Records from a data source:

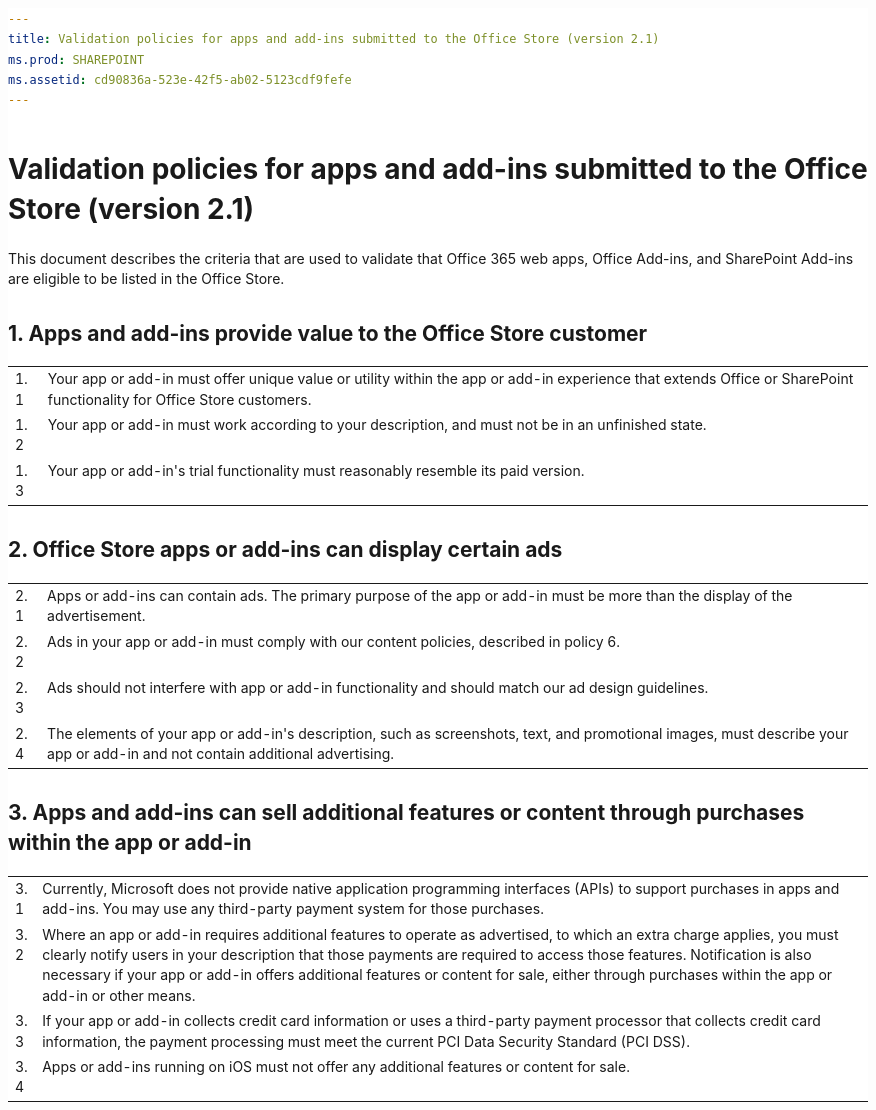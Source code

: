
 ```yaml
---
title: Validation policies for apps and add-ins submitted to the Office Store (version 2.1)
ms.prod: SHAREPOINT
ms.assetid: cd90836a-523e-42f5-ab02-5123cdf9fefe
---
```




# Validation policies for apps and add-ins submitted to the Office Store (version 2.1)
This document describes the criteria that are used to validate that Office 365 web apps, Office Add-ins, and SharePoint Add-ins are eligible to be listed in the Office Store. 
## 1. Apps and add-ins provide value to the Office Store customer
<a name="bk_1"> </a>


|||
|:-----|:-----|
|1.1 |Your app or add-in must offer unique value or utility within the app or add-in experience that extends Office or SharePoint functionality for Office Store customers. |
|1.2 |Your app or add-in must work according to your description, and must not be in an unfinished state. |
|1.3 |Your app or add-in's trial functionality must reasonably resemble its paid version. |
   

## 2. Office Store apps or add-ins can display certain ads
<a name="bk_2"> </a>


|||
|:-----|:-----|
|2.1 |Apps or add-ins can contain ads. The primary purpose of the app or add-in must be more than the display of the advertisement. |
|2.2 |Ads in your app or add-in must comply with our content policies, described in policy 6. |
|2.3 |Ads should not interfere with app or add-in functionality and should match our ad design guidelines. |
|2.4 |The elements of your app or add-in's description, such as screenshots, text, and promotional images, must describe your app or add-in and not contain additional advertising. |
   

## 3. Apps and add-ins can sell additional features or content through purchases within the app or add-in
<a name="bk_3"> </a>


|||
|:-----|:-----|
|3.1 |Currently, Microsoft does not provide native application programming interfaces (APIs) to support purchases in apps and add-ins. You may use any third-party payment system for those purchases. |
|3.2 |Where an app or add-in requires additional features to operate as advertised, to which an extra charge applies, you must clearly notify users in your description that those payments are required to access those features. Notification is also necessary if your app or add-in offers additional features or content for sale, either through purchases within the app or add-in or other means. |
|3.3 |If your app or add-in collects credit card information or uses a third-party payment processor that collects credit card information, the payment processing must meet the current PCI Data Security Standard (PCI DSS). |
|3.4 |Apps or add-ins running on iOS must not offer any additional features or content for sale. |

## To do
How many lines in the records hold the string "sale"? Answer with only that number.

## Result for this exercise
2